Raul Malo and his friends continue to mix a recipe of country, early rock 'n roll, their leader's excellent songwriting, and his even better "Roy Orbison" vocal chords into a stew that makes them one of America's great party bands. Despite all of their successes I can still see them kicking butt as a bar's house band every Saturday night and being happy about it.
Guitarist Eddie Perez who joined in 2003, original drummer Paul Deakin, and sideman Jerry Dale McFadden, who has played keyboards for the veteran band since 1994 on all of their recordings and concerts (now promoted to permanent membership), couldn't form a better partnership supporting Malo's songs with vigor, true love of what they do, and their always superlative chops.
As usual, there are some nice Latin touches to The Mavericks' music. "Nitty Gritty" is pure Tex-Mex while "Summertime (When I'm With You)" possesses an easily accessible ska backbeat. The ballads, "Let It Rain (On Me)," "Fascinate Me," and "Pardon Me" show what Malo can do with his marvelous voice. "Stories We Could Tell" is a 50s rocker that will even have people who can't dance stomping their feet. They won't be able to help themselves.
In keeping with The Mavericks' love affair with music of earlier generations these twelve songs were recorded in mono, hence the album's title.
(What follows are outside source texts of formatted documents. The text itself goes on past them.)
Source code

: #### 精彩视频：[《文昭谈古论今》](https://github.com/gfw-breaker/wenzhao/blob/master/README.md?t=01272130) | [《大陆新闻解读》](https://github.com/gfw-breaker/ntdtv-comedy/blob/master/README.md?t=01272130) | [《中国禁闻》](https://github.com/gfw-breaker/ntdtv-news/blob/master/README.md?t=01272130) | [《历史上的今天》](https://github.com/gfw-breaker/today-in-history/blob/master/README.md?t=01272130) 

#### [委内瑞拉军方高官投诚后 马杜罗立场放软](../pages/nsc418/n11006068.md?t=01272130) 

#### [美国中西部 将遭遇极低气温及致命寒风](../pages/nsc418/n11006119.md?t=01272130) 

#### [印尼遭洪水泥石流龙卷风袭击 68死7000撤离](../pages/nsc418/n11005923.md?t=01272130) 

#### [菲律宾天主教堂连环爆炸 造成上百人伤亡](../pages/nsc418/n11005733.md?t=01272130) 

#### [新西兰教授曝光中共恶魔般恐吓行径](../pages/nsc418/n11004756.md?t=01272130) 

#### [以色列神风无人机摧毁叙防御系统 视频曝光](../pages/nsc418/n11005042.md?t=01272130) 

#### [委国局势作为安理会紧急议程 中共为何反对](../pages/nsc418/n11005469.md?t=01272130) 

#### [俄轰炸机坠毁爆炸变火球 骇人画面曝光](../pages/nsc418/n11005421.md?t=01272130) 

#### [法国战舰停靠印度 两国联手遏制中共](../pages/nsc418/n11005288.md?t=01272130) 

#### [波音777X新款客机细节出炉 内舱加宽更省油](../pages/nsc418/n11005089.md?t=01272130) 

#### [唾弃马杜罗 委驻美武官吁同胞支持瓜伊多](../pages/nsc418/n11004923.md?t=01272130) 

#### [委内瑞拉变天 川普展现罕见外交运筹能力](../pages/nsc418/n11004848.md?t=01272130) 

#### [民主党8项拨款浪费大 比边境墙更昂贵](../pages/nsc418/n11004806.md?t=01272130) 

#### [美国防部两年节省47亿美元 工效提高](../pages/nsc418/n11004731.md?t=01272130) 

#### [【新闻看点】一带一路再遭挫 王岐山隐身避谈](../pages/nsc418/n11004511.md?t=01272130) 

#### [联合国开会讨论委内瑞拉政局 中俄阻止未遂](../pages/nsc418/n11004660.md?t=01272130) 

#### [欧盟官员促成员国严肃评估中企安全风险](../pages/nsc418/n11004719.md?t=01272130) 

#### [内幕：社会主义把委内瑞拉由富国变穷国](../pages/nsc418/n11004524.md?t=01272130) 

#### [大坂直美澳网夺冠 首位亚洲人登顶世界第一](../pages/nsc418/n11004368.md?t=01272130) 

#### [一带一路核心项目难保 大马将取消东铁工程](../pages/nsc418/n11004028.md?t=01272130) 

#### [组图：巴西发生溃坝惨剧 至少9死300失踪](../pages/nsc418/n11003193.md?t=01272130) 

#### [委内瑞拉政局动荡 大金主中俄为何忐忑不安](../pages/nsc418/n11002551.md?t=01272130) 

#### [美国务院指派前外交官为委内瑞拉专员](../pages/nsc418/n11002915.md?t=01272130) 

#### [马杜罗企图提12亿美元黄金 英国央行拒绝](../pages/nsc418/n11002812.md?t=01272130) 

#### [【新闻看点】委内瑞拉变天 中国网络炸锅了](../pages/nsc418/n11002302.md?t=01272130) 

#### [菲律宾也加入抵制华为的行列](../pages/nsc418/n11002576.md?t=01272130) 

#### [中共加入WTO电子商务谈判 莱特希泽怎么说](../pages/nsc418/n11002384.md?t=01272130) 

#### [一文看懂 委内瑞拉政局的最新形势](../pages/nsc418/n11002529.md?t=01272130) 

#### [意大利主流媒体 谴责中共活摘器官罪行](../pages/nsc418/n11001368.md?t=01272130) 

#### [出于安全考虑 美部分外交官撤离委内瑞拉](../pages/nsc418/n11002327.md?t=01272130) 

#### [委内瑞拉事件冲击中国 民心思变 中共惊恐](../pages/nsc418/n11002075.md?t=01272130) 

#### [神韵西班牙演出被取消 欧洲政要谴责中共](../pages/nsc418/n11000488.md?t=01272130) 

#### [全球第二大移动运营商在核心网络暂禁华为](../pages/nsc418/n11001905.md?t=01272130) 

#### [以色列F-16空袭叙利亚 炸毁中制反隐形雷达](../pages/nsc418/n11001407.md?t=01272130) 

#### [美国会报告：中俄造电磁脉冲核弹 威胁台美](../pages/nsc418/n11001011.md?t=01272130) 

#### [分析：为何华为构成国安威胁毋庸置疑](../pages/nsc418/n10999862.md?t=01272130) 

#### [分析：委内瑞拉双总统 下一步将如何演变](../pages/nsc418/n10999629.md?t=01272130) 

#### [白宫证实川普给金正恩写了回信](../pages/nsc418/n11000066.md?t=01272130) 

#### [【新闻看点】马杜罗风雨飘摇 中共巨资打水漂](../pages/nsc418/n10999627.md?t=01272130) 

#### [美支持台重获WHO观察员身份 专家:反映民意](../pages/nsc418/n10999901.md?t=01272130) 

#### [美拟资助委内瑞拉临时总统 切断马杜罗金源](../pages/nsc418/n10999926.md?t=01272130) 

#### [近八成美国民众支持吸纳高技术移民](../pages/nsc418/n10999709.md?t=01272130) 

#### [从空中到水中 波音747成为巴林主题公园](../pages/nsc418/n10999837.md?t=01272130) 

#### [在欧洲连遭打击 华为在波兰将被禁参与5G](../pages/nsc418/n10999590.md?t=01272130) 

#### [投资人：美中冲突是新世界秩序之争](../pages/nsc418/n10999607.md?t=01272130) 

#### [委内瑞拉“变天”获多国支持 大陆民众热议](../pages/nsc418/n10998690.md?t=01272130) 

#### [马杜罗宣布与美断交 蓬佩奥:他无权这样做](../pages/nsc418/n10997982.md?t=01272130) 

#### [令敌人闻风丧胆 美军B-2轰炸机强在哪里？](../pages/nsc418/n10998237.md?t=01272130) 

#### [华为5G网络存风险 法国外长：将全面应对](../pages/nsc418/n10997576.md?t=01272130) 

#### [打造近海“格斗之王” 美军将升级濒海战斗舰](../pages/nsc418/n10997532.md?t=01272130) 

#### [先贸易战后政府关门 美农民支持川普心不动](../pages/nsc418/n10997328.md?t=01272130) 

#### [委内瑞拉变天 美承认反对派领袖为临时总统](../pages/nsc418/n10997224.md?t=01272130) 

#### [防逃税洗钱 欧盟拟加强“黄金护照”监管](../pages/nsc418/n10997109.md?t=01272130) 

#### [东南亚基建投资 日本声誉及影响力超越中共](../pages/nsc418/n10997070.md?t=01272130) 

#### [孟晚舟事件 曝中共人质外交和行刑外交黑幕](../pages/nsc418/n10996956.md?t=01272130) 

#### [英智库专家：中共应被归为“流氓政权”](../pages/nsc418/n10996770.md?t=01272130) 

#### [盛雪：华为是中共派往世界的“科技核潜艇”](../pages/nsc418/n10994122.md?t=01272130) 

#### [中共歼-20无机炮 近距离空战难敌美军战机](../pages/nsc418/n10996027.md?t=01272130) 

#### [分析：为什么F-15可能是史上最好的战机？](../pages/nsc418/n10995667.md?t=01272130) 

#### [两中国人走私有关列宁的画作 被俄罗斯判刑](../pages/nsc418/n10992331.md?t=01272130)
Sadly, this is the first CD The Mavericks have made without bassist Robert Reynolds, the man who started the band all those years ago with Malo and Deakin. He was fired in 2014 due to an ongoing drug problem that forced him into rehab several times, attempts that were financed by the band. He was also accused of trying to acquire money from fans. Nevertheless, The Mavericks have risen above that tribulation to give the world another set of tunes that add to their legacy while making the world feel good again.